Task brief
Lines holding the string "personnel" are the ones to copy; find them all in the data.

··· Input data ···

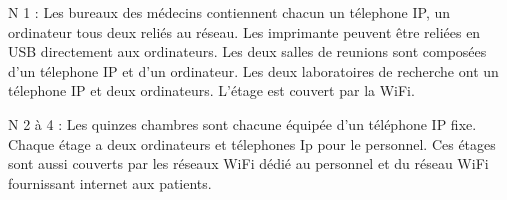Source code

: %

N 1 :
Les bureaux des médecins contiennent chacun un télephone IP, un ordinateur tous deux reliés au réseau.
Les imprimante peuvent être reliées en USB directement aux ordinateurs.
Les deux salles de reunions sont composées d'un télephone IP et d'un ordinateur.
Les deux laboratoires de recherche ont un télephone IP et deux ordinateurs.
L'étage est couvert par la WiFi.

%

N 2 à 4 :
Les quinzes chambres sont chacune équipée d'un téléphone IP fixe.
Chaque étage a deux ordinateurs et télephones Ip pour le personnel.
Ces étages sont aussi couverts par les réseaux WiFi dédié au personnel et du réseau WiFi fournissant internet aux patients.

%
%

···

Expected answer
Chaque étage a deux ordinateurs et télephones Ip pour le personnel.
Ces étages sont aussi couverts par les réseaux WiFi dédié au personnel et du réseau WiFi fournissant internet aux patients.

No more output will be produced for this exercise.